Grant Guthrie Davidson, 3rd of Davidston
Chief of the Name and Arms of Clan Davidson
(Note: “Grant’s Chapter” is on Page 4)
The Chiefship Renewed
The Search – For nearly eighty years, Clan Davidson had been without a Chief. Owing great success to the combined efforts of the Clan Davidson Association in the UK and the Clan Davidson Society in Australia, and several years of negotiations with Lord Lyon, Duncan Hector Davidson of New Zealand became the new Chief of Clan Davidson in 1996. Duncan (born on the14th June 1916 north of Auckland, New Zealand) was the senior descendant of the last Chief’s grandfather, Duncan IVth of Tulloch, Lord Lieutenant of Ross-shire. The descent is through Duncan 6th son, Hector Francis Davidson (b. 1857, d. 1907), the intervening lines having failed.

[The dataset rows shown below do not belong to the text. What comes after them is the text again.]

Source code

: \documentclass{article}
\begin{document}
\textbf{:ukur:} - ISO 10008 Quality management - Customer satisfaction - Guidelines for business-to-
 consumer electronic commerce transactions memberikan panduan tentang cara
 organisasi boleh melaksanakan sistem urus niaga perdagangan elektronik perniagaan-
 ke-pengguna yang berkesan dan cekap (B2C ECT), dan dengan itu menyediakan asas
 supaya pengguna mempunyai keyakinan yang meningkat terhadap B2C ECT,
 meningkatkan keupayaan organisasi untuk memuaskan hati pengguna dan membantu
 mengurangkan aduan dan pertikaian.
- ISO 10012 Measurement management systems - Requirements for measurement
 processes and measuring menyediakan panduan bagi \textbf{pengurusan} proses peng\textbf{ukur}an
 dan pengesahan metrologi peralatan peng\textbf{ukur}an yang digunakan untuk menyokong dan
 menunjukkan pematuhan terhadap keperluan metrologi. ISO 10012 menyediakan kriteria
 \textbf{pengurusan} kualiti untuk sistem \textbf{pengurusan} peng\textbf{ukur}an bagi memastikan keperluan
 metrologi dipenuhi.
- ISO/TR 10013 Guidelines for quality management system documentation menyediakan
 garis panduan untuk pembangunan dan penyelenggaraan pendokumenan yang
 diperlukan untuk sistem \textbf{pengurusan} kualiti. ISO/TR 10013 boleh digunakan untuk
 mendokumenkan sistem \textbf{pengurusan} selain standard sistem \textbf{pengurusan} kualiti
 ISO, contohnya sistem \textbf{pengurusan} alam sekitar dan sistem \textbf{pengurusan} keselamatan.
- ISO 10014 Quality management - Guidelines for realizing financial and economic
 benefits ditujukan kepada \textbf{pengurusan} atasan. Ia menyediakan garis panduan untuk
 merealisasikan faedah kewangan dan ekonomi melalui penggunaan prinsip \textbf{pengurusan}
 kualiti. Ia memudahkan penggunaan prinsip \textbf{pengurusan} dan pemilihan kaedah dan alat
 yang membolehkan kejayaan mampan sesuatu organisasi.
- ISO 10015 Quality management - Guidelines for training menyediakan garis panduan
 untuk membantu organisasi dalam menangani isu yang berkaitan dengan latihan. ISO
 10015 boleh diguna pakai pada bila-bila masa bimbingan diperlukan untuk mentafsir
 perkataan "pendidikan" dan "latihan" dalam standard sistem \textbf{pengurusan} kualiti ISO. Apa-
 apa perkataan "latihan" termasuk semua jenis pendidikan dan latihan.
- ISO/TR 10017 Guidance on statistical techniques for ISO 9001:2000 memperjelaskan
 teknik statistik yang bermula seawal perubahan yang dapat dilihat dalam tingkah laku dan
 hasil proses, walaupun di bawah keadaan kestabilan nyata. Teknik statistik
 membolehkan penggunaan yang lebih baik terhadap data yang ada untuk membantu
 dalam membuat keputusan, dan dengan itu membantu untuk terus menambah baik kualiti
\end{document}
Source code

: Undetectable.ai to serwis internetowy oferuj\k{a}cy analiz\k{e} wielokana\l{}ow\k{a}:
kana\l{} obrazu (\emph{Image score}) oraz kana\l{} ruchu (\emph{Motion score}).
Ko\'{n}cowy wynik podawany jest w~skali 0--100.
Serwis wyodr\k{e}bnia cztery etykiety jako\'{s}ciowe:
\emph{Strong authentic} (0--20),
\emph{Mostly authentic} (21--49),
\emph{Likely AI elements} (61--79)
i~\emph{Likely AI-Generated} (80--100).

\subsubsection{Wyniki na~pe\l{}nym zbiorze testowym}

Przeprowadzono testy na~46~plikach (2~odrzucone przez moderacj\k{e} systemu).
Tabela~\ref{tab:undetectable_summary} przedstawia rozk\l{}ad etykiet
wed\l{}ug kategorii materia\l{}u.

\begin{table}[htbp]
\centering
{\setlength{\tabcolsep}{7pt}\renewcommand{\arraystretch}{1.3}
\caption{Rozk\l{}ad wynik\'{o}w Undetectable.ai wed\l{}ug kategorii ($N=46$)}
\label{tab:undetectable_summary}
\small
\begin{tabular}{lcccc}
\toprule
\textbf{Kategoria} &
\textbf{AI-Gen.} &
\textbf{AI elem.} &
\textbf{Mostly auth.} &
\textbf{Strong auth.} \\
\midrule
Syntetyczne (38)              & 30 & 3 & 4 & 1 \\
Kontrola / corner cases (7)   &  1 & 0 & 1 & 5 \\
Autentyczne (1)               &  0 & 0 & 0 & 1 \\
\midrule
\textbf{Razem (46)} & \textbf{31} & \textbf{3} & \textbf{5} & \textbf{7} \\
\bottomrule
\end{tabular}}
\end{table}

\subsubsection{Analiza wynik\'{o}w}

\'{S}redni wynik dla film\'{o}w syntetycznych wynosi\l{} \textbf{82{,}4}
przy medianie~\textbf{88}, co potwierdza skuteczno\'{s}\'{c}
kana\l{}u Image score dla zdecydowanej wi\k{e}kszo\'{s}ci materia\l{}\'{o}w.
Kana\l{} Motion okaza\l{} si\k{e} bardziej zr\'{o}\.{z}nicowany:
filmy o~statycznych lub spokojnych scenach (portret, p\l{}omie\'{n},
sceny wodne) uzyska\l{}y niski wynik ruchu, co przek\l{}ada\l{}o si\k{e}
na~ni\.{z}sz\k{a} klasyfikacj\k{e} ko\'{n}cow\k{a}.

Duncan’s Chapter – Although a retired man of some years, Duncan graciously acceded to the desires of the various Clan Davidson organizations and allowed his name and claim to the chiefship to be brought before the UK Lyon Court for consideration. After much paperwork, the claim was granted by Lord Lyon in June 1996 and the long awaited chiefship was restored.
An engineer by profession, Duncan was educated at Whangarei High School and Auckland University but World War II intervened before took his degree. During the war he served for 5 years in the Royal New Zealand Air Force and on his discharge, now a fully qualified Electrical Engineer, he took a position with the Hawkes Bay Power Board. By 1956 he was Deputy Chief Engineer and in 1973 became Chief Engineer. He was a Fellow of the Institute of Professional Engineers, and a Justice of the Peace in New Zealand.
Less than two years into his tenure, Duncan passed away. Duncan will go into Clan history as the first of the renewed Chiefs of the Clan. Contrary to popular understanding, Duncan of Davidston was very much conscious of his responsibility as Chief. He was not a reluctant candidate for Chiefship by any means. In fact, his father, Eoin Godfrey Duncan Davidson, struggled for 10 years or so to gain the necessary proofs enabling him to petition for Recognition but gave up in frustration because of the impossibility of tracing the intervening lines.